◆ **EXERCISE AIM**
Quote, word for word, the line containing "关于国家资本主义企业的利润分配，有一个表：\\" and all lines that follow it to the end of the records, with no pictures.

===== DATA FOR PROCESSING

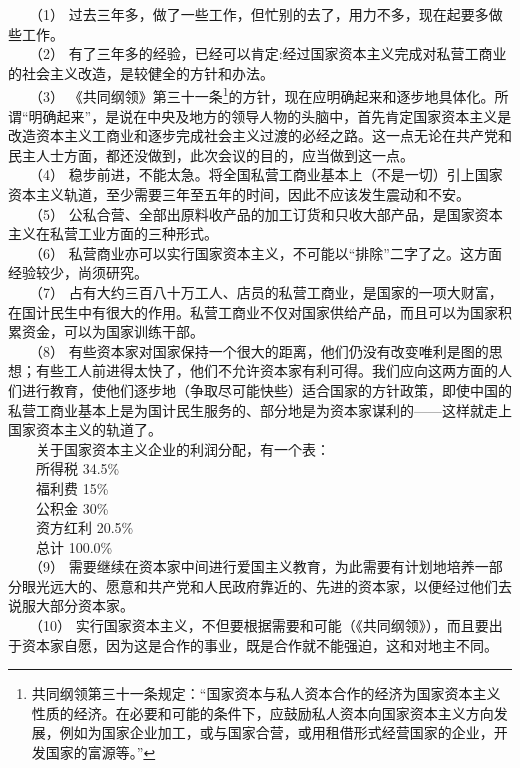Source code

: \documentclass[cn,11pt,chinese]{elegantbook}
\begin{document}
　　（1） 过去三年多，做了一些工作，但忙别的去了，用力不多，现在起要多做些工作。\\
　　（2） 有了三年多的经验，已经可以肯定:经过国家资本主义完成对私营工商业的社会主义改造，是较健全的方针和办法。\\
　　（3） 《共同纲领》第三十一条\footnote[1]{ 共同纲领第三十一条规定：“国家资本与私人资本合作的经济为国家资本主义性质的经济。在必要和可能的条件下，应鼓励私人资本向国家资本主义方向发展，例如为国家企业加工，或与国家合营，或用租借形式经营国家的企业，开发国家的富源等。”}的方针，现在应明确起来和逐步地具体化。所谓“明确起来”，是说在中央及地方的领导人物的头脑中，首先肯定国家资本主义是改造资本主义工商业和逐步完成社会主义过渡的必经之路。这一点无论在共产党和民主人士方面，都还没做到，此次会议的目的，应当做到这一点。\\
　　（4） 稳步前进，不能太急。将全国私营工商业基本上（不是一切）引上国家资本主义轨道，至少需要三年至五年的时间，因此不应该发生震动和不安。\\
　　（5） 公私合营、全部出原料收产品的加工订货和只收大部产品，是国家资本主义在私营工业方面的三种形式。\\
　　（6） 私营商业亦可以实行国家资本主义，不可能以“排除”二字了之。这方面经验较少，尚须研究。\\
　　（7） 占有大约三百八十万工人、店员的私营工商业，是国家的一项大财富，在国计民生中有很大的作用。私营工商业不仅对国家供给产品，而且可以为国家积累资金，可以为国家训练干部。\\
　　（8） 有些资本家对国家保持一个很大的距离，他们仍没有改变唯利是图的思想；有些工人前进得太快了，他们不允许资本家有利可得。我们应向这两方面的人们进行教育，使他们逐步地（争取尽可能快些）适合国家的方针政策，即使中国的私营工商业基本上是为国计民生服务的、部分地是为资本家谋利的——这样就走上国家资本主义的轨道了。\\
　　关于国家资本主义企业的利润分配，有一个表：\\
　　所得税	34.5\%\\
　　福利费	15\%\\
　　公积金	30\%\\
　　资方红利	20.5\%\\
　　总计	100.0\%\\
　　（9） 需要继续在资本家中间进行爱国主义教育，为此需要有计划地培养一部分眼光远大的、愿意和共产党和人民政府靠近的、先进的资本家，以便经过他们去说服大部分资本家。\\
　　（10） 实行国家资本主义，不但要根据需要和可能（《共同纲领》），而且要出于资本家自愿，因为这是合作的事业，既是合作就不能强迫，这和对地主不同。\\
\end{document}
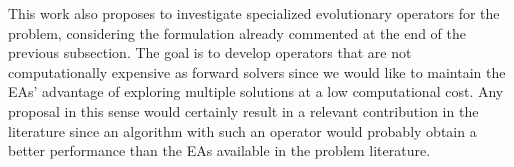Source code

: 			This work also proposes to investigate specialized evolutionary operators for the problem, considering the formulation already commented at the end of the previous subsection. The goal is to develop operators that are not computationally expensive as forward solvers since we would like to maintain the EAs' advantage of exploring multiple solutions at a low computational cost. Any proposal in this sense would certainly result in a relevant contribution in the literature since an algorithm with such an operator would probably obtain a better performance than the EAs available in the problem literature.
			
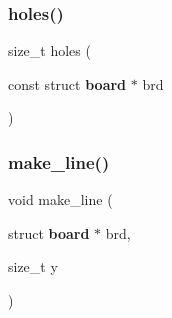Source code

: \mbox{\label{tools_8h_a0febcc8c076fd7843176561167fabac1}} 
\subsubsection{holes()}
{\footnotesize\ttfamily size\+\_\+t holes (\begin{DoxyParamCaption}\item[{const struct \textbf{ board} $\ast$}]{brd }\end{DoxyParamCaption})\hspace{0.3cm}{\ttfamily [inline]}}

\mbox{\label{tools_8h_a97d0b3536ca1b715182ae405fd4fe643}} 
\subsubsection{make\+\_\+line()}
{\footnotesize\ttfamily void make\+\_\+line (\begin{DoxyParamCaption}\item[{struct \textbf{ board} $\ast$}]{brd,  }\item[{size\+\_\+t}]{y }\end{DoxyParamCaption})\hspace{0.3cm}{\ttfamily [inline]}}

==========

◆ **EXPECTED ANSWER**
　　关于国家资本主义企业的利润分配，有一个表：\\
　　所得税	34.5\%\\
　　福利费	15\%\\
　　公积金	30\%\\
　　资方红利	20.5\%\\
　　总计	100.0\%\\
　　（9） 需要继续在资本家中间进行爱国主义教育，为此需要有计划地培养一部分眼光远大的、愿意和共产党和人民政府靠近的、先进的资本家，以便经过他们去说服大部分资本家。\\
　　（10） 实行国家资本主义，不但要根据需要和可能（《共同纲领》），而且要出于资本家自愿，因为这是合作的事业，既是合作就不能强迫，这和对地主不同。\\
\end{document}
Source code

: 			This work also proposes to investigate specialized evolutionary operators for the problem, considering the formulation already commented at the end of the previous subsection. The goal is to develop operators that are not computationally expensive as forward solvers since we would like to maintain the EAs' advantage of exploring multiple solutions at a low computational cost. Any proposal in this sense would certainly result in a relevant contribution in the literature since an algorithm with such an operator would probably obtain a better performance than the EAs available in the problem literature.
			
Source code

: \mbox{\label{tools_8h_a0febcc8c076fd7843176561167fabac1}} 
\subsubsection{holes()}
{\footnotesize\ttfamily size\+\_\+t holes (\begin{DoxyParamCaption}\item[{const struct \textbf{ board} $\ast$}]{brd }\end{DoxyParamCaption})\hspace{0.3cm}{\ttfamily [inline]}}

\mbox{\label{tools_8h_a97d0b3536ca1b715182ae405fd4fe643}} 
\subsubsection{make\+\_\+line()}
{\footnotesize\ttfamily void make\+\_\+line (\begin{DoxyParamCaption}\item[{struct \textbf{ board} $\ast$}]{brd,  }\item[{size\+\_\+t}]{y }\end{DoxyParamCaption})\hspace{0.3cm}{\ttfamily [inline]}}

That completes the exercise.